High intensity exercise has been shown to result in reduced DNA methylation in skeletal muscle.
[52] Promoter methylation of
PGC-1α and
PDK4 were immediately reduced after high intensity exercise, whereas
PPAR-γ methylation was not reduced until three hours after exercise.
[52] By contrast, six months of exercise in previously sedentary middle-age men resulted in increased methylation in
adipose tissue.
[53] One study showed a possible increase in global genomic DNA methylation of
white blood cells with more physical activity in non-Hispanics.
[54]
In B-cell differentiation
A study that investigated the methylome of
B cells along their differentiation cycle, using whole-genome
bisulfite sequencing
(WGBS), showed that there is a hypomethylation from the earliest stages
to the most differentiated stages. The largest methylation difference
is between the stages of germinal center B cells and memory B cells.

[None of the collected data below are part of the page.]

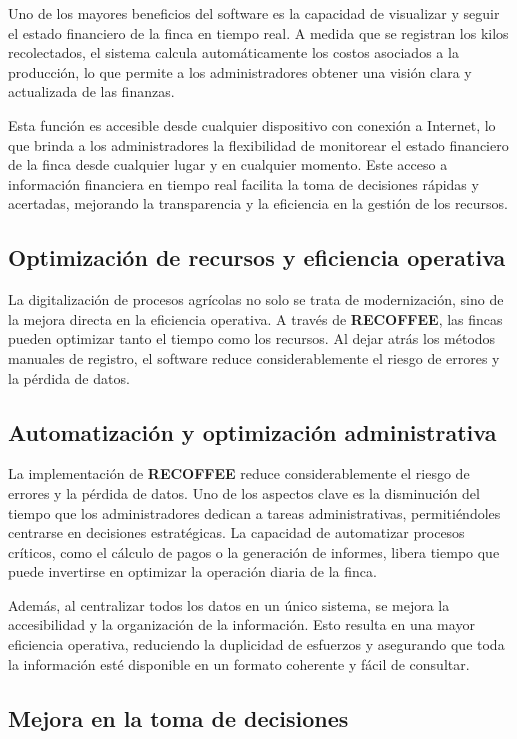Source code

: \documentclass[a4paper,12pt]{article}
\begin{document}
Uno de los mayores beneficios del software es la capacidad de visualizar y seguir el estado financiero de la finca en tiempo real. A medida que se registran los kilos recolectados, el sistema calcula automáticamente los costos asociados a la producción, lo que permite a los administradores obtener una visión clara y actualizada de las finanzas.

Esta función es accesible desde cualquier dispositivo con conexión a Internet, lo que brinda a los administradores la flexibilidad de monitorear el estado financiero de la finca desde cualquier lugar y en cualquier momento. Este acceso a información financiera en tiempo real facilita la toma de decisiones rápidas y acertadas, mejorando la transparencia y la eficiencia en la gestión de los recursos.

\subsection*{Optimización de recursos y eficiencia operativa}

La digitalización de procesos agrícolas no solo se trata de modernización, sino de la mejora directa en la eficiencia operativa. A través de \textbf{RECOFFEE}, las fincas pueden optimizar tanto el tiempo como los recursos. Al dejar atrás los métodos manuales de registro, el software reduce considerablemente el riesgo de errores y la pérdida de datos.

\subsection*{Automatización y optimización administrativa}

La implementación de \textbf{RECOFFEE} reduce considerablemente el riesgo de errores y la pérdida de datos. Uno de los aspectos clave es la disminución del tiempo que los administradores dedican a tareas administrativas, permitiéndoles centrarse en decisiones estratégicas. La capacidad de automatizar procesos críticos, como el cálculo de pagos o la generación de informes, libera tiempo que puede invertirse en optimizar la operación diaria de la finca.

Además, al centralizar todos los datos en un único sistema, se mejora la accesibilidad y la organización de la información. Esto resulta en una mayor eficiencia operativa, reduciendo la duplicidad de esfuerzos y asegurando que toda la información esté disponible en un formato coherente y fácil de consultar.

\subsection*{Mejora en la toma de decisiones}
\end{document}
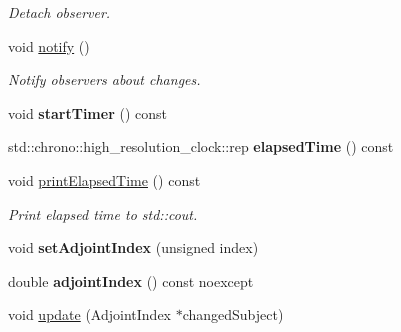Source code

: \begin{DoxyCompactItemize}
\begin{DoxyCompactList}\small\item\em Detach observer. \end{DoxyCompactList}\item 
\hypertarget{classSpacy_1_1Mixin_1_1MixinConnection_a1ddeaa78a3bb4a38c2cca36d1f99fe36}{}void \hyperlink{classSpacy_1_1Mixin_1_1MixinConnection_a1ddeaa78a3bb4a38c2cca36d1f99fe36}{notify} ()\label{classSpacy_1_1Mixin_1_1MixinConnection_a1ddeaa78a3bb4a38c2cca36d1f99fe36}

\begin{DoxyCompactList}\small\item\em Notify observers about changes. \end{DoxyCompactList}\item 
\hypertarget{classSpacy_1_1Mixin_1_1Timer_acf3c292b6d482c7c4ded5f961be4bc4b}{}void {\bfseries start\+Timer} () const\label{classSpacy_1_1Mixin_1_1Timer_acf3c292b6d482c7c4ded5f961be4bc4b}

\item 
\hypertarget{classSpacy_1_1Mixin_1_1Timer_ab27a20d8e1e9bc90ea56cb18ff752798}{}std\+::chrono\+::high\+\_\+resolution\+\_\+clock\+::rep {\bfseries elapsed\+Time} () const\label{classSpacy_1_1Mixin_1_1Timer_ab27a20d8e1e9bc90ea56cb18ff752798}

\item 
\hypertarget{classSpacy_1_1Mixin_1_1Timer_a3b79b35213702118d0823f6040d5a315}{}void \hyperlink{classSpacy_1_1Mixin_1_1Timer_a3b79b35213702118d0823f6040d5a315}{print\+Elapsed\+Time} () const\label{classSpacy_1_1Mixin_1_1Timer_a3b79b35213702118d0823f6040d5a315}

\begin{DoxyCompactList}\small\item\em Print elapsed time to std\+::cout. \end{DoxyCompactList}\item 
\hypertarget{classSpacy_1_1Mixin_1_1AdjointIndex_a30d4dd8b61175144c84c5bbf964528d7}{}void {\bfseries set\+Adjoint\+Index} (unsigned index)\label{classSpacy_1_1Mixin_1_1AdjointIndex_a30d4dd8b61175144c84c5bbf964528d7}

\item 
\hypertarget{classSpacy_1_1Mixin_1_1AdjointIndex_afd5c0f6bd67d20c88ea65b7f8fe4ab45}{}double {\bfseries adjoint\+Index} () const noexcept\label{classSpacy_1_1Mixin_1_1AdjointIndex_afd5c0f6bd67d20c88ea65b7f8fe4ab45}

\item 
\hypertarget{classSpacy_1_1Mixin_1_1AdjointIndex_ad91ccf68601950801cd062afee8a8cf2}{}void \hyperlink{classSpacy_1_1Mixin_1_1AdjointIndex_ad91ccf68601950801cd062afee8a8cf2}{update} (Adjoint\+Index $\ast$changed\+Subject)\label{classSpacy_1_1Mixin_1_1AdjointIndex_ad91ccf68601950801cd062afee8a8cf2}


\end{DoxyCompactItemize}

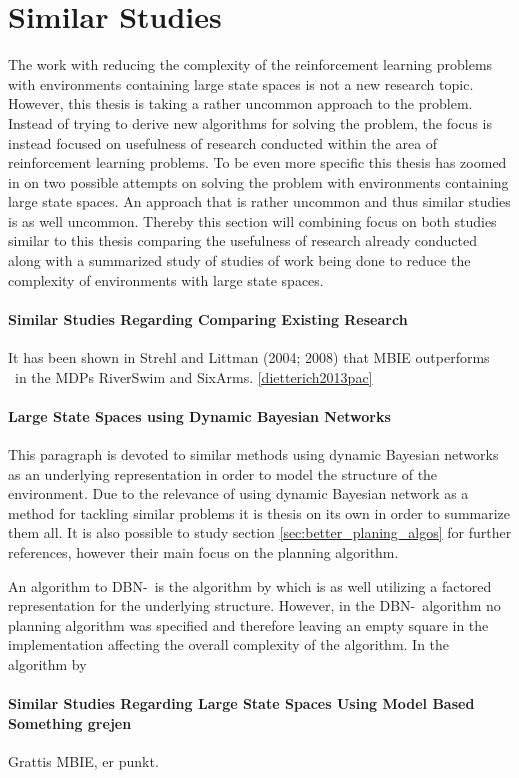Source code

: \section{Similar Studies }
The work with reducing the complexity of the reinforcement learning problems with environments containing large state spaces is not a new research topic. However, this thesis is taking a rather uncommon approach to the problem. Instead of trying to derive new algorithms for solving the problem, the focus is instead focused on usefulness of research conducted within the area of reinforcement learning problems. To be even more specific this thesis has zoomed in on two possible attempts on solving the problem with environments containing large state spaces. An approach that is rather uncommon and thus similar studies is as well uncommon. 
Thereby this section will combining focus on both studies similar to this thesis comparing the usefulness of research already conducted along with a summarized study of studies of work being done to reduce the complexity of environments with large state spaces.


\paragraph{Similar Studies Regarding Comparing Existing Research}
It has been shown in Strehl and Littman (2004; 2008) that MBIE outperforms \etre\ in the MDPs RiverSwim and SixArms. \ref{dietterich2013pac}


\paragraph{Large State Spaces using Dynamic Bayesian Networks}
This paragraph is devoted to similar methods using dynamic Bayesian networks as an underlying representation in order to model the structure of the environment. Due to the relevance of using dynamic Bayesian network as a method for tackling similar problems it is thesis on its own in order to summarize them all. It is also possible to study section \ref{sec:better_planing_algos} for further references, however their main focus on the planning algorithm.

An algorithm to DBN-\etre\ is the algorithm by \textcite{ross2012model} which is as well utilizing a factored representation for the underlying structure. However, in the DBN-\etre\ algorithm no planning algorithm was specified and therefore leaving an empty square in the implementation affecting the overall complexity of the algorithm. In the algorithm by \textcite{ross2012model} 


\paragraph{Similar Studies Regarding Large State Spaces Using Model Based Something grejen}
Grattis MBIE, er punkt.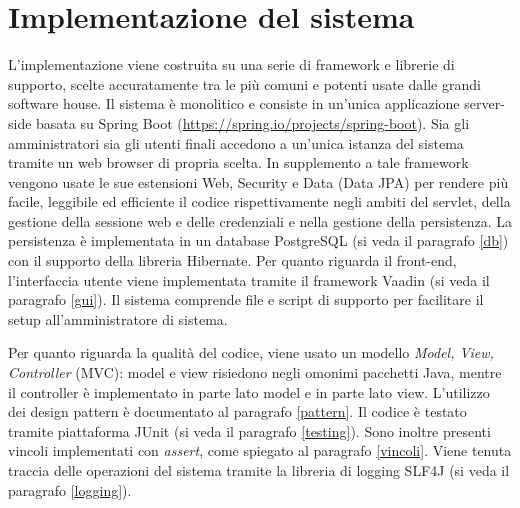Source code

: %
%
%
%


\chapter{Implementazione del sistema}\label{implementazione}
L'implementazione viene costruita su una serie di framework e librerie di supporto, scelte accuratamente tra le più comuni e potenti usate dalle grandi software house. Il sistema è monolitico e consiste in un'unica applicazione server-side basata su Spring Boot (\url{https://spring.io/projects/spring-boot}). Sia gli amministratori sia gli utenti finali accedono a un'unica istanza del sistema tramite un web browser di propria scelta. In supplemento a tale framework vengono usate le sue estensioni Web, Security e Data (Data JPA) per rendere più facile, leggibile ed efficiente il codice rispettivamente negli ambiti del servlet, della gestione della sessione web e delle credenziali e nella gestione della persistenza. La persistenza è implementata in un database PostgreSQL (si veda il paragrafo \ref{db}) con il supporto della libreria Hibernate. Per quanto riguarda il front-end, l'interfaccia utente viene implementata tramite il framework Vaadin (si veda il paragrafo \ref{gui}). Il sistema comprende file e script di supporto per facilitare il setup all'amministratore di sistema.

Per quanto riguarda la qualità del codice, viene usato un modello \emph{Model, View, Controller} (MVC): model e view risiedono negli omonimi pacchetti Java, mentre il controller è implementato in parte lato model e in parte lato view. L'utilizzo dei design pattern è documentato al paragrafo \ref{pattern}. Il codice è testato tramite piattaforma JUnit (si veda il paragrafo \ref{testing}). Sono inoltre presenti vincoli implementati con \emph{assert}, come spiegato al paragrafo \ref{vincoli}. Viene tenuta traccia delle operazioni del sistema tramite la libreria di logging SLF4J (si veda il paragrafo \ref{logging}).

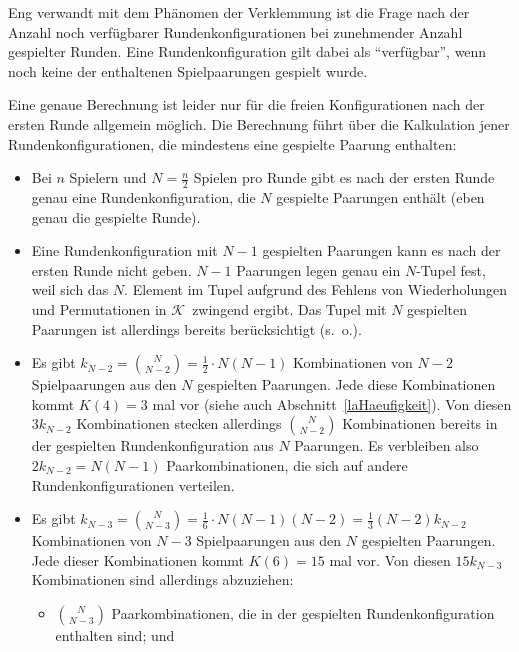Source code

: \documentclass[DIV=15, 10pt]{scrartcl}
\newcommand{\KSet}{$\mathcal{K}$}
\begin{document}

Eng verwandt mit dem Phänomen der Verklemmung ist die Frage nach der Anzahl noch verfügbarer Rundenkonfigurationen bei zunehmender Anzahl gespielter Runden. Eine Rundenkonfiguration gilt dabei als "`verfügbar"', wenn noch keine der enthaltenen Spielpaarungen gespielt wurde.

Eine genaue Berechnung ist leider nur für die freien Konfigurationen nach der ersten Runde allgemein möglich. Die Berechnung führt über die Kalkulation jener Rundenkonfigurationen, die mindestens eine gespielte Paarung enthalten:

\begin{itemize}

\item Bei $n$ Spielern und $N = \frac{n}{2}$ Spielen pro Runde gibt es nach der ersten Runde genau eine Rundenkonfiguration, die $N$ gespielte Paarungen enthält (eben genau die gespielte Runde).

\item Eine Rundenkonfiguration mit $N-1$ gespielten Paarungen kann es nach der ersten Runde nicht geben. $N-1$ Paarungen legen genau ein $N$-Tupel fest, weil sich das $N$. Element im Tupel aufgrund des Fehlens von Wiederholungen und Permutationen in \KSet\ zwingend ergibt. Das Tupel mit $N$ gespielten Paarungen ist allerdings bereits berücksichtigt (s.~o.).

\item Es gibt $k_{N-2} = {N\choose{N-2}} = \frac{1}{2} \cdot N(N-1)$ Kombinationen von $N-2$ Spielpaarungen aus den $N$ gespielten Paarungen. Jede diese Kombinationen kommt $K(4) = 3$ mal vor (siehe auch Abschnitt~\ref{laHaeufigkeit}). Von diesen $3k_{N-2}$ Kombinationen stecken allerdings ${N\choose{N-2}}$ Kombinationen bereits in der gespielten Rundenkonfiguration aus $N$ Paarungen. Es verbleiben also $2k_{N-2} = N(N-1)$ Paarkombinationen, die sich auf andere Rundenkonfigurationen verteilen.

\item Es gibt $k_{N-3} = {N\choose{N-3}} = \frac{1}{6} \cdot N(N-1)(N-2) =
\frac{1}{3} (N-2) k_{N-2}$ Kombinationen von $N-3$ Spielpaarungen aus den $N$ gespielten Paarungen. Jede dieser Kombinationen kommt $K(6) = 15$ mal vor. Von diesen $15k_{N-3}$ Kombinationen sind allerdings abzuziehen:

\begin{itemize}

\item ${N\choose{N-3}}$ Paarkombinationen, die in der gespielten Rundenkonfiguration enthalten sind; und


\end{itemize}
\end{itemize}
\end{document}
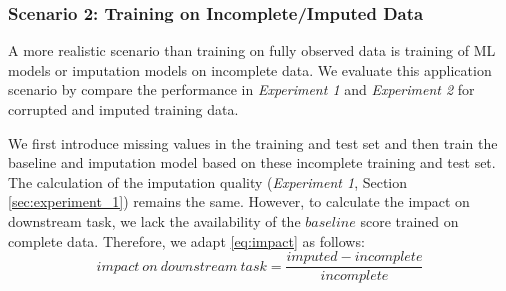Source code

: \subsubsection{Scenario 2: Training on Incomplete/Imputed Data}
\label{sec:scenario_2}
%
A more realistic scenario than training on fully observed data is training of ML models or imputation models on incomplete data. We evaluate this application scenario by compare the performance in \emph{Experiment 1} and \emph{Experiment 2} for corrupted and imputed training data.

We first introduce missing values in the training and test set and then train the baseline and imputation model based on these incomplete training and test set. The calculation of the imputation quality (\emph{Experiment 1}, Section \ref{sec:experiment_1}) remains the same. However, to calculate the impact on downstream task, we lack the availability of the $baseline$ score trained on complete data. Therefore, we adapt \autoref{eq:impact} as follows:
%
\begin{equation}
	impact\ on \ downstream\ task = \frac{imputed - incomplete}{incomplete}
\end{equation}
%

Furthermore, this study showed that there is a similarity between B cell
tumors and long-lived B cells in their DNA methylation signatures.
[14]
In the brain
Research has suggested that long-term memory storage in humans may be regulated by DNA methylation.
[55][56]
DNA methyltransferases (in mammals)
In mammalian cells, DNA methylation occurs mainly at the C5 position
of CpG dinucleotides and is carried out by two general classes of
enzymatic activities – maintenance methylation and
de novo methylation.
[57]
Maintenance methylation activity is necessary to preserve DNA
methylation after every cellular DNA replication cycle. Without the
DNA methyltransferase
(DNMT), the replication machinery itself would produce daughter strands
that are unmethylated and, over time, would lead to passive
demethylation. DNMT1 is the proposed maintenance methyltransferase that
is responsible for copying DNA methylation patterns to the daughter
strands during DNA replication. Mouse models with both copies of DNMT1
deleted are embryonic lethal at approximately day 9, due to the
requirement of DNMT1 activity for development in mammalian cells.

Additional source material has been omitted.